Russia, which in the 1990’s was floundering to rebuild its identity on the vestiges of socialism made a ‘great leap’ to be the 11th largest economy in the world. With high growth rates and satisfactory public exchequer, the political elites were now able to direct their energy towards effectuating their global hegemonic aspirations. With politically deft leaders, Russia turned towards regional organizations to exert their influence. Right after his ascendance as the President of Russia, Putin pledged to improve Moscow’s relations with the CIS states. Russia’s foreign policy document of 2008 reaffirmed the fundamental importance of the CIS and identified the development of bilateral and multilateral cooperation with CIS member-states as the major thrust of Russia’s foreign policy. Nonetheless, it is not to suggest that Moscow’s political elites in the last years of the previous century turned a blind eye to regional cooperation mechanisms. Under Primakov, attempts were made to reform CIS in 1998. He also pronounced his plans of creating several CIS free-trade zones. Russia has invariably viewed CIS, in the words of Medvedev as a ‘sphere of privileged interest’.

The delightful memoirs of the soviet consolidation are very much alive in the hearts of the Russians. A desire to re-forge spiritual unity of the Soviet era with the CIS states is profound. However, the real impulse is to obtain unquestionable loyalty which is feigned under the label of ‘spiritual unity’. Russia’s mention of ‘near-abroad’ (Blizhnee-Zarubezhe) in political speeches is seen in a pejorative sense outside Russia, especially by the CIS states. Russia’s cold war mentality demands ultimate obedience whereas the CIS states have grown sterner when it comes to securing their national sovereignty and territorial integrity.

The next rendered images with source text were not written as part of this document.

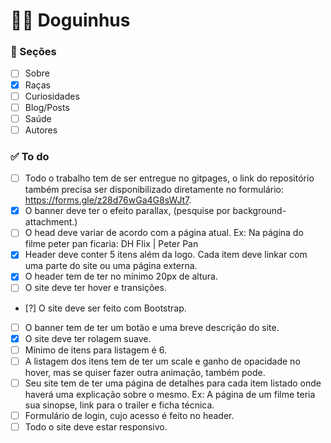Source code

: # 🐕‍🦺 Doguinhus

### 📄 Seções

- [ ] Sobre
- [x] Raças
- [ ] Curiosidades
- [ ] Blog/Posts
- [ ] Saúde
- [ ] Autores

### ✅ To do

- [ ] Todo o trabalho tem de ser entregue no gitpages, o link do repositório também precisa ser disponibilizado diretamente no formulário: https://forms.gle/z28d76wGa4G8sWJt7.
- [x] O banner deve ter o efeito parallax, (pesquise por background-attachment.)
- [ ] O head deve variar de acordo com a página atual. Ex: Na página do filme peter pan ficaria: DH Flix | Peter Pan
- [x] Header deve conter 5 itens além da logo. Cada item deve linkar com uma parte do site ou uma página externa.
- [x] O header tem de ter no mínimo 20px de altura.
- [ ] O site deve ter hover e transições.
- [?] O site deve ser feito com Bootstrap.
- [ ] O banner tem de ter um botão e uma breve descrição do site.
- [x] O site deve ter rolagem suave.
- [ ] Mínimo de itens para listagem é 6.
- [ ] A listagem dos itens tem de ter um scale e ganho de opacidade no hover, mas se quiser fazer outra animação, também pode.
- [ ] Seu site tem de ter uma página de detalhes para cada item listado onde haverá uma explicação sobre o mesmo. Ex: A página de um filme teria sua sinopse, link para o trailer e ficha técnica.
- [ ] Formulário de login, cujo acesso é feito no header.
- [ ] Todo o site deve estar responsivo.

Moscow’s rigidity, its preference to bilateralism over multilateralism and its threat to other CIS states have compelled states to branch out in terms of their international involvement. 

Russia’s obstinacy to secure its near-abroad from foreign powers, especially the West has resulted in many incursions into the post-soviet states, thereby violating the essential ideals of CIS. Georgia and Ukraine are a case in point. Georgia has been inclined towards the west and had sought NATO’s membership. Its exit from the CIS in 2006 fanned Russia’s anger and the latter-imposed a near-total embargo on Georgian wine and agricultural exports. As if it was not enough, Moscow encouraged pro-Russian secessionist groups in Abkhazia and South Ossetia, later resulting in the Russian-Georgian war in 2008. Ukraine and Russia have been locked in chronic disputes over pricing and tariff rates for long. Ukraine too believed that CIS has outlived its usefulness and therefore wanted to be a part of NATO and EU. However, Kiev’s desire was nipped in the bud when Russia annexed Crimea in 2014. Putin justified the intrusion as an act of defending ethnic Russians. Rather this was an act of embracing civilizational identity. It demonstrated that Russian military deployments in and near CIS countries are not just for show. Furthermore, there were others who had to bow to Russia’s arm-twisting. Moldova aimed to build ties with the west and in retaliation to it; Russian government stepped up its support for the secessionist movement in Transnistria. Reluctantly, Moldova had to give up its plan of forging improved ties with the west and remain a part of CIS. The examples cited above would lead one to infer the centrality of CIS in Russia’s foreign policy. However, it is not the case. What is significant to Russia is not CIS as an organization but CIS as a region. Russian government did not deploy troops or bully the leaders in Turkmenistan when it reduced its status from a full member to an associate member. This was mainly because Turkmenistan did not pose a serious challenge to Russia’s ambitions, thus it did not feel the need to get into a military scuffle. Color revolutions for Russia were the ‘menace of phantom’. Russian administration ostracized and intimidated all those countries that had undergone democratic change and accommodated autocratic leaders who stifled the drive of people for greater freedom. 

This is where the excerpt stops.